Saved data entries
* * * *

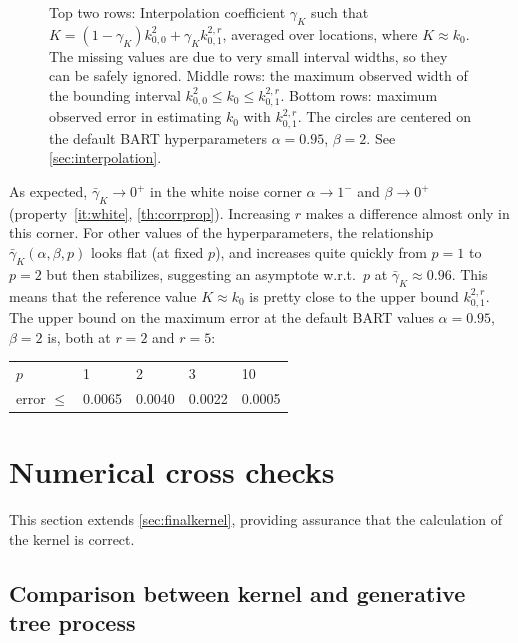 \documentclass[a4paper]{article}
\theoremstyle{definition}
\newcommand{\widecenter}[1]{\noindent\hspace{-\textwidth}\makebox[3\textwidth][c]{#1}}
\newcommand{\includempl}[1]{\texttt{[image: \#1]}}
\begin{document}
    \begin{figure}
        
        \centering
        \widecenter{\includempl{testnd2-plot2}}
        
        \caption{\label{fig:gamma} Top two rows: Interpolation coefficient $\gamma_K$ such that $K = (1-\gamma_K) k^{2}_{0,0} + \gamma_K k^{2,r}_{0,1}$, averaged over locations, where $K \approx k_0$. The missing values are due to very small interval widths, so they can be safely ignored. Middle rows: the maximum observed width of the bounding interval $k^2_{0,0} \le k_0 \le k^{2,r}_{0,1}$. Bottom rows: maximum observed error in estimating $k_0$ with $k^{2,r}_{0,1}$. The circles are centered on the default BART hyperparameters $\alpha=0.95$, $\beta=2$. See \autoref{sec:interpolation}.}
        
    \end{figure}
    
    As expected, $\bar\gamma_K \to 0^+$ in the white noise corner $\alpha \to 1^-$ and $\beta \to 0^+$ (property~\ref{it:white}, \autoref{th:corrprop}). Increasing $r$ makes a difference almost only in this corner. For other values of the hyperparameters, the relationship $\bar\gamma_K(\alpha,\beta,p)$ looks flat (at fixed $p$), and increases quite quickly from $p=1$ to $p=2$ but then stabilizes, suggesting an asymptote w.r.t.\ $p$ at $\bar\gamma_K\approx0.96$. This means that the reference value $K\approx k_0$ is pretty close to the upper bound $k^{2,r}_{0,1}$. The upper bound on the maximum error at the default BART values $\alpha=0.95$, $\beta=2$ is, both at $r=2$ and $r=5$:
    \begin{center}
        \begin{tabular}{l|*4l}
            $p$ & 1 & 2 & 3 & 10 \\
            error $\le$ & 0.0065 & 0.0040 & 0.0022 & 0.0005
        \end{tabular}
    \end{center}

    \section{Numerical cross checks}
    \label{sec:crosschecks}

    This section extends \autoref{sec:finalkernel}, providing assurance that the calculation of the kernel is correct.
    
    \subsection{Comparison between kernel and generative tree process}
    \label{sec:checkprior}
    
\end{document}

* * * *

§ **Instructions to follow**
Exact duplication is required for the lines above, from the line that contains "two rows: Interpolation" to the line that contains "1 & 2 & 3 & 10 \\", inclusive; omit all others.

§ **Response to this task**
        \caption{\label{fig:gamma} Top two rows: Interpolation coefficient $\gamma_K$ such that $K = (1-\gamma_K) k^{2}_{0,0} + \gamma_K k^{2,r}_{0,1}$, averaged over locations, where $K \approx k_0$. The missing values are due to very small interval widths, so they can be safely ignored. Middle rows: the maximum observed width of the bounding interval $k^2_{0,0} \le k_0 \le k^{2,r}_{0,1}$. Bottom rows: maximum observed error in estimating $k_0$ with $k^{2,r}_{0,1}$. The circles are centered on the default BART hyperparameters $\alpha=0.95$, $\beta=2$. See \autoref{sec:interpolation}.}
        
    \end{figure}
    
    As expected, $\bar\gamma_K \to 0^+$ in the white noise corner $\alpha \to 1^-$ and $\beta \to 0^+$ (property~\ref{it:white}, \autoref{th:corrprop}). Increasing $r$ makes a difference almost only in this corner. For other values of the hyperparameters, the relationship $\bar\gamma_K(\alpha,\beta,p)$ looks flat (at fixed $p$), and increases quite quickly from $p=1$ to $p=2$ but then stabilizes, suggesting an asymptote w.r.t.\ $p$ at $\bar\gamma_K\approx0.96$. This means that the reference value $K\approx k_0$ is pretty close to the upper bound $k^{2,r}_{0,1}$. The upper bound on the maximum error at the default BART values $\alpha=0.95$, $\beta=2$ is, both at $r=2$ and $r=5$:
    \begin{center}
        \begin{tabular}{l|*4l}
            $p$ & 1 & 2 & 3 & 10 \\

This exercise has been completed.